Output nothing but the lines from the first line of the listing below through the line containing "Copyright Debezium Authors.", printed exactly and free of pictures.

*** Extracted information ***

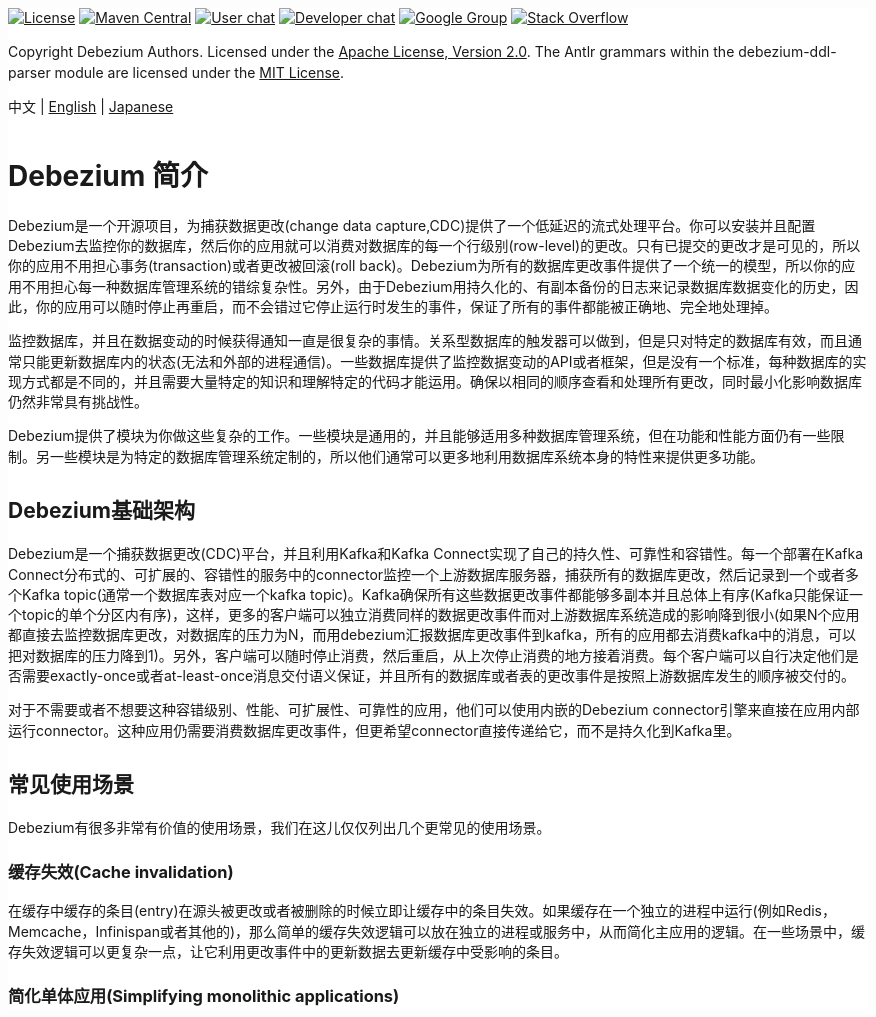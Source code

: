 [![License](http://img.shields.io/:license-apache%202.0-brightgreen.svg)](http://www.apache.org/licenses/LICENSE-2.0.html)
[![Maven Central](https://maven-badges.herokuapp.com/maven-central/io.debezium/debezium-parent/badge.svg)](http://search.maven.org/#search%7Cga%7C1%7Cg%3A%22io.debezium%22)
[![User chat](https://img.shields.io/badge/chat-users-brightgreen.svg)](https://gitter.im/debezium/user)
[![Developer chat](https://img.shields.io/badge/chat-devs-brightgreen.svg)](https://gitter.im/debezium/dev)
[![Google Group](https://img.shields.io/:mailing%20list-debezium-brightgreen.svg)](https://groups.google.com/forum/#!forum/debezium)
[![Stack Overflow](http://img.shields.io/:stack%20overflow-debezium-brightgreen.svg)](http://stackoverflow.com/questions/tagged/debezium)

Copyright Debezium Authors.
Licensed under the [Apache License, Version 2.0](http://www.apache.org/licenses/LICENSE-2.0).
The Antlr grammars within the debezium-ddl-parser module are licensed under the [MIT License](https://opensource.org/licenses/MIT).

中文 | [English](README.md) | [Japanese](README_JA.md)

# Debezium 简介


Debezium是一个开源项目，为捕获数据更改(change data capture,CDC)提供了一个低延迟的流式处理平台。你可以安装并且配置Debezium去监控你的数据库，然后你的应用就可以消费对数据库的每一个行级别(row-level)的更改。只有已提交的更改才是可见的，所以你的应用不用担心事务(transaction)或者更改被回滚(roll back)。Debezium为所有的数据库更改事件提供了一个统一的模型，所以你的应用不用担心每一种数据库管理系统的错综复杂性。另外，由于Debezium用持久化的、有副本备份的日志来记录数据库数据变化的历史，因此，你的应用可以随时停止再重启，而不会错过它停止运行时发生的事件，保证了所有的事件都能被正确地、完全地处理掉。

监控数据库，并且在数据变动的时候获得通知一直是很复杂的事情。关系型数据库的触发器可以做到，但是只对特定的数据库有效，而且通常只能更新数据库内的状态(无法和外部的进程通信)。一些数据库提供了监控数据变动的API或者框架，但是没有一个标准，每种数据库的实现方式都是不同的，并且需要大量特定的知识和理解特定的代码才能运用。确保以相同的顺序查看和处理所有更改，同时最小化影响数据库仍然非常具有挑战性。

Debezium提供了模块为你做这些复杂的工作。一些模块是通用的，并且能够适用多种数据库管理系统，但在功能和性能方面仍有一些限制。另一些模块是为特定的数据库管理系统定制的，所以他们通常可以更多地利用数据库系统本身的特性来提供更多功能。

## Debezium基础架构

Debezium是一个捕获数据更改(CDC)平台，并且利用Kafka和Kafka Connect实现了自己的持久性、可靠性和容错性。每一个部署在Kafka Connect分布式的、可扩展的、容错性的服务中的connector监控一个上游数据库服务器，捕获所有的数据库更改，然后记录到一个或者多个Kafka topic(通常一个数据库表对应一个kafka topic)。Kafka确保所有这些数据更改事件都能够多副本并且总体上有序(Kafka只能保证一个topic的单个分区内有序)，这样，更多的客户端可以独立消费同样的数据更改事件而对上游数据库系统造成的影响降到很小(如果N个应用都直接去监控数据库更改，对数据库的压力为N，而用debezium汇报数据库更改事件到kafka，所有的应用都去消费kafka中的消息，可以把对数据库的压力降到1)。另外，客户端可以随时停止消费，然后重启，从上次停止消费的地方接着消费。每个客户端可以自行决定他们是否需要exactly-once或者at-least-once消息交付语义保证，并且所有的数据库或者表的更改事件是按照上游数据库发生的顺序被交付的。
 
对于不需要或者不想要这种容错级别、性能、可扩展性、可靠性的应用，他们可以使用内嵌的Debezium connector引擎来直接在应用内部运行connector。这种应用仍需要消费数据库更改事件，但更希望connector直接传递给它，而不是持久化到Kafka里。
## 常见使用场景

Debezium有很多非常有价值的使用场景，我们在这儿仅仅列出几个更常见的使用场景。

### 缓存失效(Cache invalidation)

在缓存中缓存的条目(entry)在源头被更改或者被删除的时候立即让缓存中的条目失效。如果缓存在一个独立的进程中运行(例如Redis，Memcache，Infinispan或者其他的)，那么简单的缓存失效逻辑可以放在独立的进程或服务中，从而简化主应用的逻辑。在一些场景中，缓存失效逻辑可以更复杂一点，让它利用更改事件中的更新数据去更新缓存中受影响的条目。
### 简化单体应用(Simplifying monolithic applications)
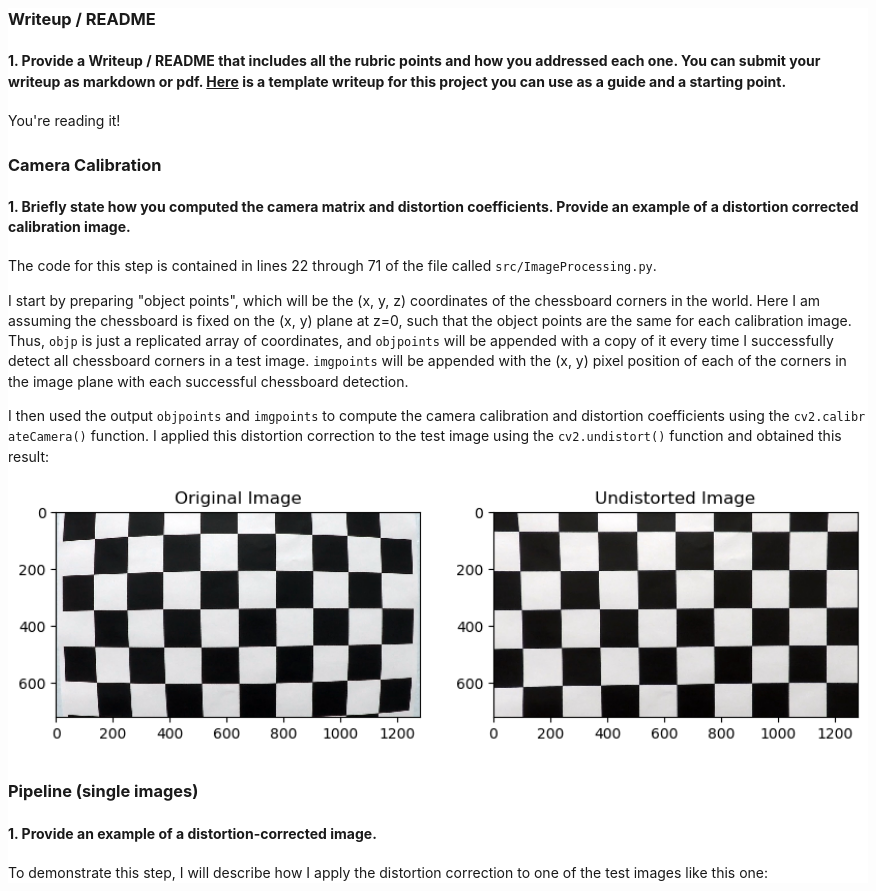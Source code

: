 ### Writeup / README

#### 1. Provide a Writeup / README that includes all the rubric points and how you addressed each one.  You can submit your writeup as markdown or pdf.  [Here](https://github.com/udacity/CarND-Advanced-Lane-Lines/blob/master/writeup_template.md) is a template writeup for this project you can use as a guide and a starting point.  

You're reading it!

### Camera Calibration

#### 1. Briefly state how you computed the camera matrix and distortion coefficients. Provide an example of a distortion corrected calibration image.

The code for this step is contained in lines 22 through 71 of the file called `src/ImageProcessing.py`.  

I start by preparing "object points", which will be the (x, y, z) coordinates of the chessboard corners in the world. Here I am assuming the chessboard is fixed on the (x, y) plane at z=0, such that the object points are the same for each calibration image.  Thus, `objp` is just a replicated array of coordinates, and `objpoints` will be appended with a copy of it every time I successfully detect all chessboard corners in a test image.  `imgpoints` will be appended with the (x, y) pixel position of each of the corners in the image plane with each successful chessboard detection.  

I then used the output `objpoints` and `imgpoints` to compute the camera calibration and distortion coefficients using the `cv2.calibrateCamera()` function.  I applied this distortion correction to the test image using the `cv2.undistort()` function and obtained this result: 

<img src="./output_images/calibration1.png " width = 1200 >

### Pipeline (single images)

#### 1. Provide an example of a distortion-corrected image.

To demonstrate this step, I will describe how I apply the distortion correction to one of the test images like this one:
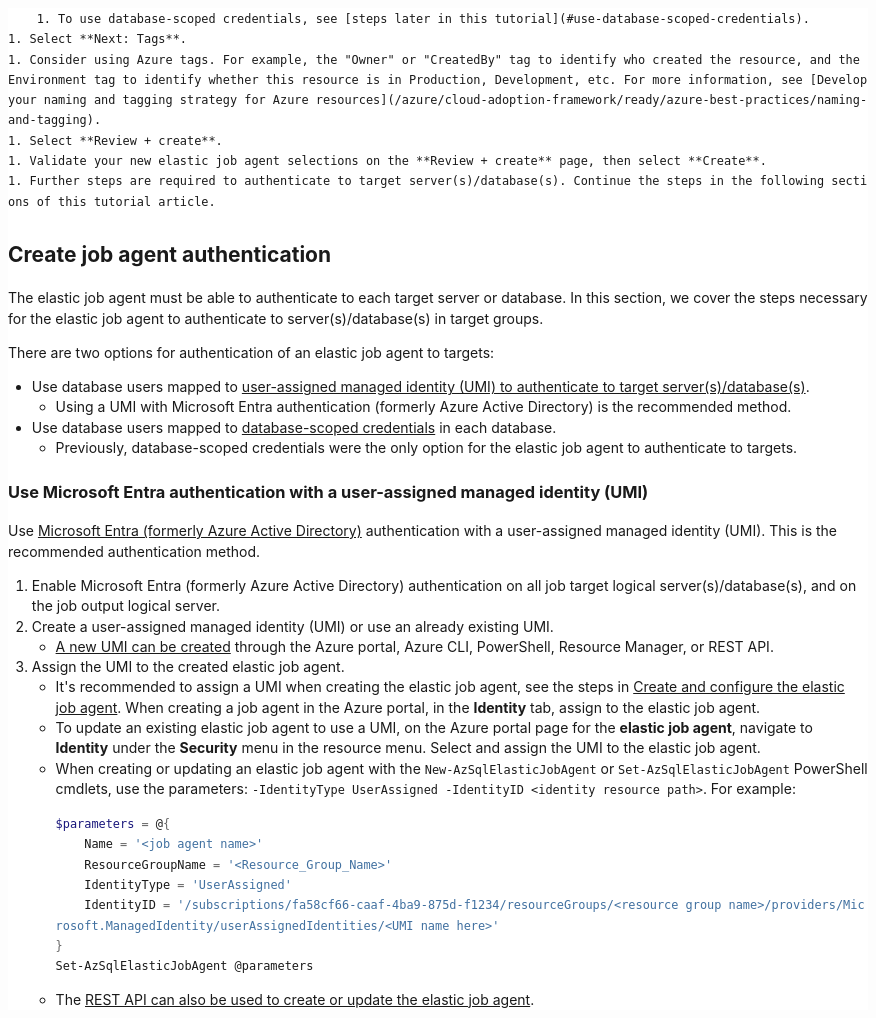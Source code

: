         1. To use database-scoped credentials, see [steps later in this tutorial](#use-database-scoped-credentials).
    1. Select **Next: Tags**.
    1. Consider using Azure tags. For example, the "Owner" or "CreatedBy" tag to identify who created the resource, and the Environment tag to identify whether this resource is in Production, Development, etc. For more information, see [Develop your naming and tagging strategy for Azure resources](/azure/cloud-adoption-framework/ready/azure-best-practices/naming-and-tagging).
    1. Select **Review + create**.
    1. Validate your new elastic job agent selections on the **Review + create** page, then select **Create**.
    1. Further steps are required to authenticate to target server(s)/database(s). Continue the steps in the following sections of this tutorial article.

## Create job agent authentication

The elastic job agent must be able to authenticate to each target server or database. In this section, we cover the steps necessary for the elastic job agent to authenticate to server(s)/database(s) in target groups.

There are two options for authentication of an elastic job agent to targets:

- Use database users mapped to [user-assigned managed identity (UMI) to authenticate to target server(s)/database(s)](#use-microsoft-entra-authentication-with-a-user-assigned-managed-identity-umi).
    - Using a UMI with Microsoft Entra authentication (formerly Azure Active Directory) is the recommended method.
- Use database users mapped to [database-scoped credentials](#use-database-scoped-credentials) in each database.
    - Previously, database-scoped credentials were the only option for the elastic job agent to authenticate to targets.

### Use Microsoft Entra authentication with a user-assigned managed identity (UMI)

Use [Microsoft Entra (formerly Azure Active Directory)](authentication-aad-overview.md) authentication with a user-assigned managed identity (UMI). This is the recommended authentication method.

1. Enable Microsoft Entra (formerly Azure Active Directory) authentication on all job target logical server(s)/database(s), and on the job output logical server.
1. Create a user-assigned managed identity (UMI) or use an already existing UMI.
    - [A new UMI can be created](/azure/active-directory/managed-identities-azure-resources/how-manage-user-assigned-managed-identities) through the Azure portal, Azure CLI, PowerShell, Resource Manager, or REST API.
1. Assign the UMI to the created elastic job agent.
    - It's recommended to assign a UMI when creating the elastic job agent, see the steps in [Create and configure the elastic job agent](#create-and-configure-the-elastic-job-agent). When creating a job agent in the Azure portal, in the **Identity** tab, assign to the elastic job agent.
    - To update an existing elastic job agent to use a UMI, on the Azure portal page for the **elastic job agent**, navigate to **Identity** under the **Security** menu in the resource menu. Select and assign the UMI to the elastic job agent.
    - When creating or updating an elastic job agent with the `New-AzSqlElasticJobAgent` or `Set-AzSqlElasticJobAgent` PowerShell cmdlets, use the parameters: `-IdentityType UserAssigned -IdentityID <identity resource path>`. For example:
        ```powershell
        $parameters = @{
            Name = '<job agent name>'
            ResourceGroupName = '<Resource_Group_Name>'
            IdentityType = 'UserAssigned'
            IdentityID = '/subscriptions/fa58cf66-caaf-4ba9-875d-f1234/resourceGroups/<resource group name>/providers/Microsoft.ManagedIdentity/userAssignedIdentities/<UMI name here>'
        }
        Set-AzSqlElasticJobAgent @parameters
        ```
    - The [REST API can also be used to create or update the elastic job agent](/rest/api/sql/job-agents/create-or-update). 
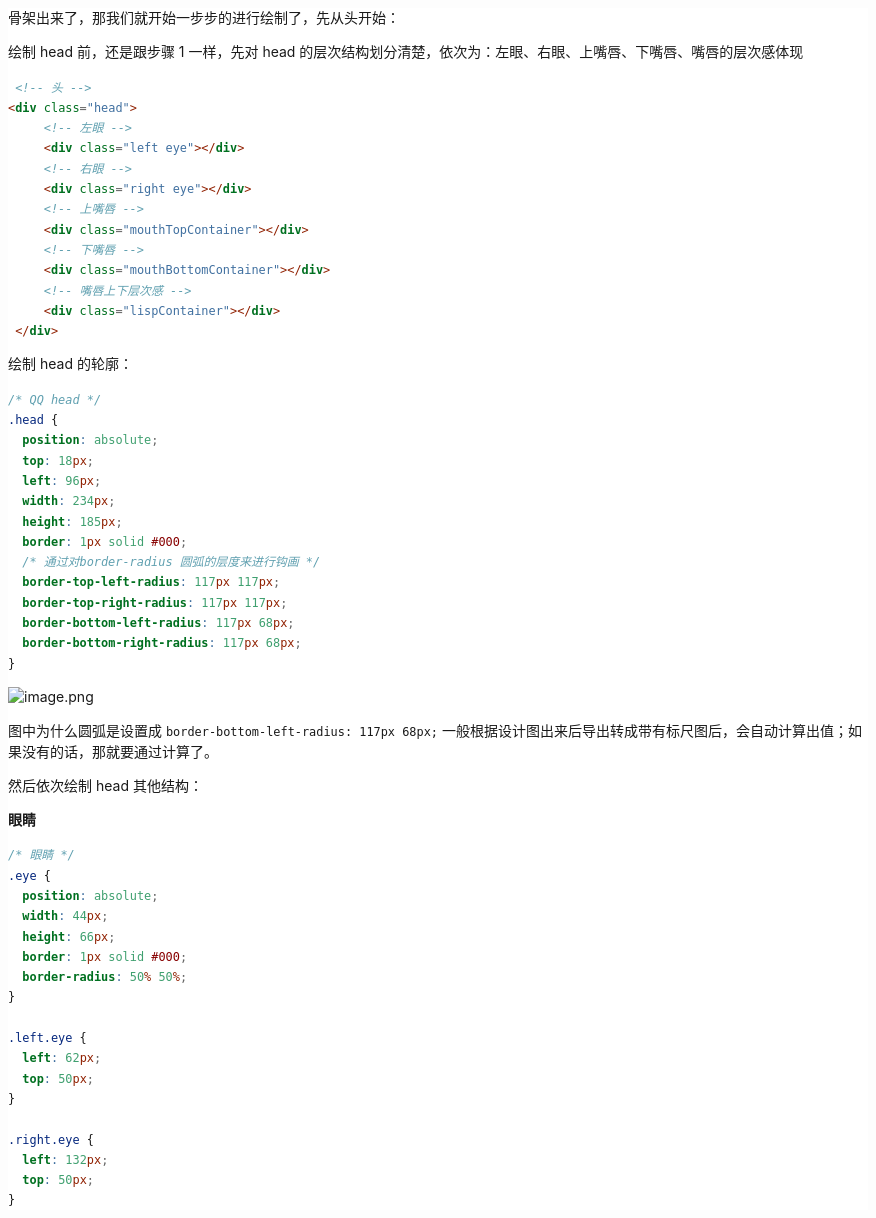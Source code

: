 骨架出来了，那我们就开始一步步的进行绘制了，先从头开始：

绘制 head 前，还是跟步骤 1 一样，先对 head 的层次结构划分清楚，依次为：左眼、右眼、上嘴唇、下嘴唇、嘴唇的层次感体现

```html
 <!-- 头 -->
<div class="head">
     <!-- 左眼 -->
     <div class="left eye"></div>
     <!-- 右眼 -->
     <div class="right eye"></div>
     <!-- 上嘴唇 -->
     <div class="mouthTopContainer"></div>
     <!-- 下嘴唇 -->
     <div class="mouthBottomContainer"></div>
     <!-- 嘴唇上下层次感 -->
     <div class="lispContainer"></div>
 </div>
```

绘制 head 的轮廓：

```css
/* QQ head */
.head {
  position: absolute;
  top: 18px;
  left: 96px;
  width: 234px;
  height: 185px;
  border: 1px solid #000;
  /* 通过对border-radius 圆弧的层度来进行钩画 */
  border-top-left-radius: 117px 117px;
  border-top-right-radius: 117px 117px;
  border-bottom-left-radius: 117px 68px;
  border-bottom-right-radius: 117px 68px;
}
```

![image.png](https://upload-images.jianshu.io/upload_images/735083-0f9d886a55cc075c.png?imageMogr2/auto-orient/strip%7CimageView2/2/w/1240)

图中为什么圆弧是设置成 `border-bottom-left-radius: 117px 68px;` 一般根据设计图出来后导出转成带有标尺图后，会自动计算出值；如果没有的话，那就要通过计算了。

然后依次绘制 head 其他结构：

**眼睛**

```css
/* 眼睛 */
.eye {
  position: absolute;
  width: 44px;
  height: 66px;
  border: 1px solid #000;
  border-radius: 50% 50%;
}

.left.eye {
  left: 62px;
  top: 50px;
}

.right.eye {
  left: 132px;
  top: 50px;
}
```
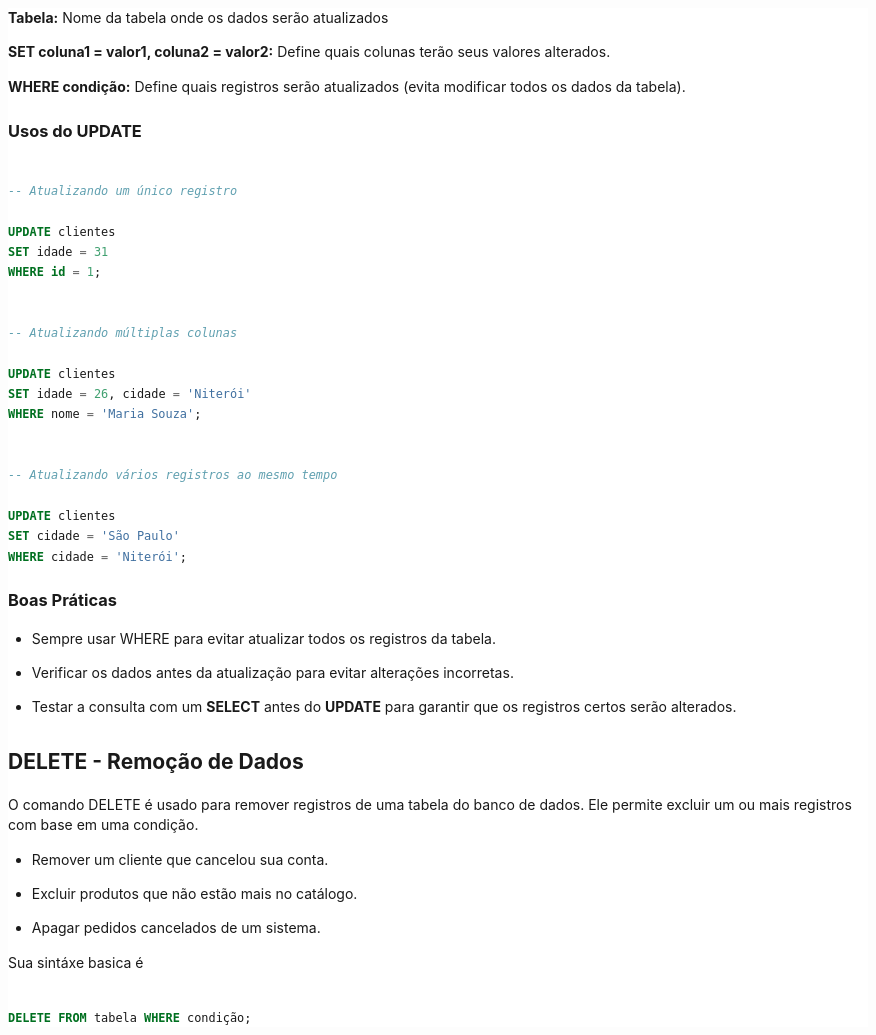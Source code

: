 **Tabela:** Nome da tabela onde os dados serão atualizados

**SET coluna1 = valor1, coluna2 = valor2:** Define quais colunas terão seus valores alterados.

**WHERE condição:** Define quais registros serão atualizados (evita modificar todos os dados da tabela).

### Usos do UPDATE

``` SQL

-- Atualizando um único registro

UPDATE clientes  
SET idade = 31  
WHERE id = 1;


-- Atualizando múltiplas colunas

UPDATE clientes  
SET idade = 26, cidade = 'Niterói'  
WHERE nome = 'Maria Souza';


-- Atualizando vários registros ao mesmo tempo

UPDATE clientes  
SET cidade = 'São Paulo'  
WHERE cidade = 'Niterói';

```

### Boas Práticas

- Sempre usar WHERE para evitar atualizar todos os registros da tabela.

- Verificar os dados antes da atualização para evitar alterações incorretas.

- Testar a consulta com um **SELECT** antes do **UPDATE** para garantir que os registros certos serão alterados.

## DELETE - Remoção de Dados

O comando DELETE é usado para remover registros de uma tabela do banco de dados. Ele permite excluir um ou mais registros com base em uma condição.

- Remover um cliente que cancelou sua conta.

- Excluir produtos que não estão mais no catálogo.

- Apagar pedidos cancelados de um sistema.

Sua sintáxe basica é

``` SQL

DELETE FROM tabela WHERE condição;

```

*** End of Extracted information ***

• Completed exercise
Source code

: [![License](http://img.shields.io/:license-apache%202.0-brightgreen.svg)](http://www.apache.org/licenses/LICENSE-2.0.html)
[![Maven Central](https://maven-badges.herokuapp.com/maven-central/io.debezium/debezium-parent/badge.svg)](http://search.maven.org/#search%7Cga%7C1%7Cg%3A%22io.debezium%22)
[![User chat](https://img.shields.io/badge/chat-users-brightgreen.svg)](https://gitter.im/debezium/user)
[![Developer chat](https://img.shields.io/badge/chat-devs-brightgreen.svg)](https://gitter.im/debezium/dev)
[![Google Group](https://img.shields.io/:mailing%20list-debezium-brightgreen.svg)](https://groups.google.com/forum/#!forum/debezium)
[![Stack Overflow](http://img.shields.io/:stack%20overflow-debezium-brightgreen.svg)](http://stackoverflow.com/questions/tagged/debezium)

Copyright Debezium Authors.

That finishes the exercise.